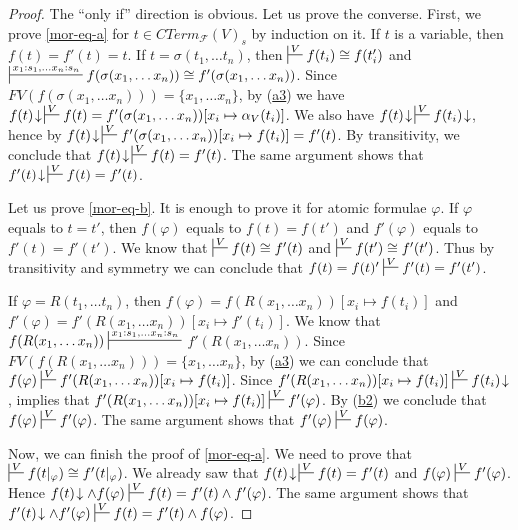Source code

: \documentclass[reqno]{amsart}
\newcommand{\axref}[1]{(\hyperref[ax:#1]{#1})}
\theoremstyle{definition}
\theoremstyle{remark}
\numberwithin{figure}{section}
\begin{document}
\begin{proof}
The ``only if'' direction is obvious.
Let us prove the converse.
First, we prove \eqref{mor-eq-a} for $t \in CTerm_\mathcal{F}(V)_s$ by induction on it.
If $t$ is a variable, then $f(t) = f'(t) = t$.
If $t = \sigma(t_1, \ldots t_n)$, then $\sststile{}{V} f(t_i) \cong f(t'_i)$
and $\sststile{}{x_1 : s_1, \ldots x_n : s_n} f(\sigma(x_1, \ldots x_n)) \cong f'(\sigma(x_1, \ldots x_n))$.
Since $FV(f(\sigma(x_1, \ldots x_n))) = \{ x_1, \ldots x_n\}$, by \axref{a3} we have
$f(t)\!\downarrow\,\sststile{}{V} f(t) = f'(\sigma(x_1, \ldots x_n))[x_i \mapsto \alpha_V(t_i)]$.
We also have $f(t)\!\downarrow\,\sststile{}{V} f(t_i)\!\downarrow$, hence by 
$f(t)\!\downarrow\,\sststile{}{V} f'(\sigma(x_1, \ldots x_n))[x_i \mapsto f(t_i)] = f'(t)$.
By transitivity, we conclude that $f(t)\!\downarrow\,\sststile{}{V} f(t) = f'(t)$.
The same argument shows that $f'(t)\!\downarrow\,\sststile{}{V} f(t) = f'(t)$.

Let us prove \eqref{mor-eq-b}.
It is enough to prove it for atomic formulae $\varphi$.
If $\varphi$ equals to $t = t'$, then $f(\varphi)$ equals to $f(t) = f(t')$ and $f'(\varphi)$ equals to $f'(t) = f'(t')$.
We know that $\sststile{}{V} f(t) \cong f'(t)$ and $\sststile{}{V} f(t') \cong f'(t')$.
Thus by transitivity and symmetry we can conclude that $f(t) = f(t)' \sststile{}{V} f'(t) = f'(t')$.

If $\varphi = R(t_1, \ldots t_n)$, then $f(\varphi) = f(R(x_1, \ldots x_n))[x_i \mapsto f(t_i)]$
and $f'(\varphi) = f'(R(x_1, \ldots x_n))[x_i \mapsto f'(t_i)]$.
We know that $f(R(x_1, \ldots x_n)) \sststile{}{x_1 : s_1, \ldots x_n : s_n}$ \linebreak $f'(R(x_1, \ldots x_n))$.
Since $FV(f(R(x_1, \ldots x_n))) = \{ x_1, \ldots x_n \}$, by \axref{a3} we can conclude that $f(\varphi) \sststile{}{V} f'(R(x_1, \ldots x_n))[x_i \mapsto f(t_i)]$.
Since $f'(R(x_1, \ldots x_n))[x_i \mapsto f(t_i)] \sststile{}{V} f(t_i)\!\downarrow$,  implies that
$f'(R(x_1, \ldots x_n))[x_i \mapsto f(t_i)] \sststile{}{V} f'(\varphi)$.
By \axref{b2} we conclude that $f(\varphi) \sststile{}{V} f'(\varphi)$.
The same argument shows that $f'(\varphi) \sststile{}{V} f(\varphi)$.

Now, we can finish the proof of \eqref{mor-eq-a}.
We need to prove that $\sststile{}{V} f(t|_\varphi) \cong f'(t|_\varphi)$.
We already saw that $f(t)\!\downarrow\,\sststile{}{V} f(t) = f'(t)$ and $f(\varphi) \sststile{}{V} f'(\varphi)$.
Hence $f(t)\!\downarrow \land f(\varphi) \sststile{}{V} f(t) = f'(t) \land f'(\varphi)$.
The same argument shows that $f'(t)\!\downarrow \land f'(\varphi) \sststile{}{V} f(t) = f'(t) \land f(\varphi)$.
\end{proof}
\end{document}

■ ■ ■ ■ ■ ■ ■

◆ **Task item**
Scan the data above line by line. Please say how many lines hold the word "argument", and give only that number.

◆ **Task solution**
3